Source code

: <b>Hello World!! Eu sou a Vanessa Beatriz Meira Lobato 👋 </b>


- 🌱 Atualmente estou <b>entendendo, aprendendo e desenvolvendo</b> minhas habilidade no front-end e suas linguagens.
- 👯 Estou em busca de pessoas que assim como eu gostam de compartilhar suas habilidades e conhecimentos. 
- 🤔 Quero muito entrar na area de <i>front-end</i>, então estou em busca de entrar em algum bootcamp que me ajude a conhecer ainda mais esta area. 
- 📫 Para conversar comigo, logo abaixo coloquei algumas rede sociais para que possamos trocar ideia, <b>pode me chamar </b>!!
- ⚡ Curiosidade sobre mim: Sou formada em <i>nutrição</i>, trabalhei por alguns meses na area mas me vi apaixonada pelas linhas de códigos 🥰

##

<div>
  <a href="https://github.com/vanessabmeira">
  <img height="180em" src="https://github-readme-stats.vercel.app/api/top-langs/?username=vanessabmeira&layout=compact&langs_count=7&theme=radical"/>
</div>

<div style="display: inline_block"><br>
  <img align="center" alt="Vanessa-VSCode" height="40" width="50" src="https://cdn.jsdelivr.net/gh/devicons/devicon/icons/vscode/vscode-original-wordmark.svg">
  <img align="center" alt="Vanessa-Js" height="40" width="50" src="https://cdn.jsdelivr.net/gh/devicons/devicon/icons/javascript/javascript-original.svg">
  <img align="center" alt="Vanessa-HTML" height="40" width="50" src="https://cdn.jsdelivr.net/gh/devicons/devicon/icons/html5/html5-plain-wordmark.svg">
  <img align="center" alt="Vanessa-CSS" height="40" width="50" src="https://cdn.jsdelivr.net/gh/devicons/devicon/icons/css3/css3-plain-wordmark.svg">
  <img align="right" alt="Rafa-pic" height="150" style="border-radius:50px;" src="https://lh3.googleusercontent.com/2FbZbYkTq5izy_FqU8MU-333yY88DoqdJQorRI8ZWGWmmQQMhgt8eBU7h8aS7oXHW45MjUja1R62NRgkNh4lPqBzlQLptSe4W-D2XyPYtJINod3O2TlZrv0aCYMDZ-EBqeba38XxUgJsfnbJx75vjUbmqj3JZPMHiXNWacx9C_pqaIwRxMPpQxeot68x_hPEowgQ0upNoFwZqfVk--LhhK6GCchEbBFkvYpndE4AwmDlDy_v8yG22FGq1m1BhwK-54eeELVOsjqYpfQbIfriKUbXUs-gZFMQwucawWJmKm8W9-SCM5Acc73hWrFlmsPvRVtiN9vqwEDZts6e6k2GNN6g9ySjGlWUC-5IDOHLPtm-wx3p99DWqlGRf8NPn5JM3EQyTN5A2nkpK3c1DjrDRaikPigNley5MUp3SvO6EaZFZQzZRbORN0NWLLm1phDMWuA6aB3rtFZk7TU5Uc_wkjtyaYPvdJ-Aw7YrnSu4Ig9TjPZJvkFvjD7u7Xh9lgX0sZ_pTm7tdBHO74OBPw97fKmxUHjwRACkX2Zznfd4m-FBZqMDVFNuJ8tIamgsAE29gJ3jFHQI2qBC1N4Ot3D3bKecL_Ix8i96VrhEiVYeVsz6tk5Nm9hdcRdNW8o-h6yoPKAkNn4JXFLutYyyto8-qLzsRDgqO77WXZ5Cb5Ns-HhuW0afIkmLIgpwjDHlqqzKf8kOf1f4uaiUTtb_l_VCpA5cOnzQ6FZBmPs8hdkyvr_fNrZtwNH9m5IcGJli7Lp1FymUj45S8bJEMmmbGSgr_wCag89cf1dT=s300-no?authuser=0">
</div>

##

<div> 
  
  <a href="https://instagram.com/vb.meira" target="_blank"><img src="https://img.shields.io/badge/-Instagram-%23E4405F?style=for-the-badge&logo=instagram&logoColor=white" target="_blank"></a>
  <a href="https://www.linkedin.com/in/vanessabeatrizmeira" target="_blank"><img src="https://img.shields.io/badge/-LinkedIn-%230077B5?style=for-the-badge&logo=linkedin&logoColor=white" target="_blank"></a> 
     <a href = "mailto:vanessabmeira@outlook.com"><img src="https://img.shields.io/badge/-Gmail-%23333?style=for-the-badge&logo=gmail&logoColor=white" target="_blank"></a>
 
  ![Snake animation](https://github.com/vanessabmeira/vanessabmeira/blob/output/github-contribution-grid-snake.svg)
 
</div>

****************************************

EXERCISE BRIEF:
Please give the material above once more, unchanged.

RESPONSE:
Source code

: <b>Hello World!! Eu sou a Vanessa Beatriz Meira Lobato 👋 </b>


- 🌱 Atualmente estou <b>entendendo, aprendendo e desenvolvendo</b> minhas habilidade no front-end e suas linguagens.
- 👯 Estou em busca de pessoas que assim como eu gostam de compartilhar suas habilidades e conhecimentos. 
- 🤔 Quero muito entrar na area de <i>front-end</i>, então estou em busca de entrar em algum bootcamp que me ajude a conhecer ainda mais esta area. 
- 📫 Para conversar comigo, logo abaixo coloquei algumas rede sociais para que possamos trocar ideia, <b>pode me chamar </b>!!
- ⚡ Curiosidade sobre mim: Sou formada em <i>nutrição</i>, trabalhei por alguns meses na area mas me vi apaixonada pelas linhas de códigos 🥰

##

<div>
  <a href="https://github.com/vanessabmeira">
  <img height="180em" src="https://github-readme-stats.vercel.app/api/top-langs/?username=vanessabmeira&layout=compact&langs_count=7&theme=radical"/>
</div>

<div style="display: inline_block"><br>
  <img align="center" alt="Vanessa-VSCode" height="40" width="50" src="https://cdn.jsdelivr.net/gh/devicons/devicon/icons/vscode/vscode-original-wordmark.svg">
  <img align="center" alt="Vanessa-Js" height="40" width="50" src="https://cdn.jsdelivr.net/gh/devicons/devicon/icons/javascript/javascript-original.svg">
  <img align="center" alt="Vanessa-HTML" height="40" width="50" src="https://cdn.jsdelivr.net/gh/devicons/devicon/icons/html5/html5-plain-wordmark.svg">
  <img align="center" alt="Vanessa-CSS" height="40" width="50" src="https://cdn.jsdelivr.net/gh/devicons/devicon/icons/css3/css3-plain-wordmark.svg">
  <img align="right" alt="Rafa-pic" height="150" style="border-radius:50px;" src="https://lh3.googleusercontent.com/2FbZbYkTq5izy_FqU8MU-333yY88DoqdJQorRI8ZWGWmmQQMhgt8eBU7h8aS7oXHW45MjUja1R62NRgkNh4lPqBzlQLptSe4W-D2XyPYtJINod3O2TlZrv0aCYMDZ-EBqeba38XxUgJsfnbJx75vjUbmqj3JZPMHiXNWacx9C_pqaIwRxMPpQxeot68x_hPEowgQ0upNoFwZqfVk--LhhK6GCchEbBFkvYpndE4AwmDlDy_v8yG22FGq1m1BhwK-54eeELVOsjqYpfQbIfriKUbXUs-gZFMQwucawWJmKm8W9-SCM5Acc73hWrFlmsPvRVtiN9vqwEDZts6e6k2GNN6g9ySjGlWUC-5IDOHLPtm-wx3p99DWqlGRf8NPn5JM3EQyTN5A2nkpK3c1DjrDRaikPigNley5MUp3SvO6EaZFZQzZRbORN0NWLLm1phDMWuA6aB3rtFZk7TU5Uc_wkjtyaYPvdJ-Aw7YrnSu4Ig9TjPZJvkFvjD7u7Xh9lgX0sZ_pTm7tdBHO74OBPw97fKmxUHjwRACkX2Zznfd4m-FBZqMDVFNuJ8tIamgsAE29gJ3jFHQI2qBC1N4Ot3D3bKecL_Ix8i96VrhEiVYeVsz6tk5Nm9hdcRdNW8o-h6yoPKAkNn4JXFLutYyyto8-qLzsRDgqO77WXZ5Cb5Ns-HhuW0afIkmLIgpwjDHlqqzKf8kOf1f4uaiUTtb_l_VCpA5cOnzQ6FZBmPs8hdkyvr_fNrZtwNH9m5IcGJli7Lp1FymUj45S8bJEMmmbGSgr_wCag89cf1dT=s300-no?authuser=0">
</div>

##

<div> 
  
  <a href="https://instagram.com/vb.meira" target="_blank"><img src="https://img.shields.io/badge/-Instagram-%23E4405F?style=for-the-badge&logo=instagram&logoColor=white" target="_blank"></a>
  <a href="https://www.linkedin.com/in/vanessabeatrizmeira" target="_blank"><img src="https://img.shields.io/badge/-LinkedIn-%230077B5?style=for-the-badge&logo=linkedin&logoColor=white" target="_blank"></a> 
     <a href = "mailto:vanessabmeira@outlook.com"><img src="https://img.shields.io/badge/-Gmail-%23333?style=for-the-badge&logo=gmail&logoColor=white" target="_blank"></a>
 
  ![Snake animation](https://github.com/vanessabmeira/vanessabmeira/blob/output/github-contribution-grid-snake.svg)
 
</div>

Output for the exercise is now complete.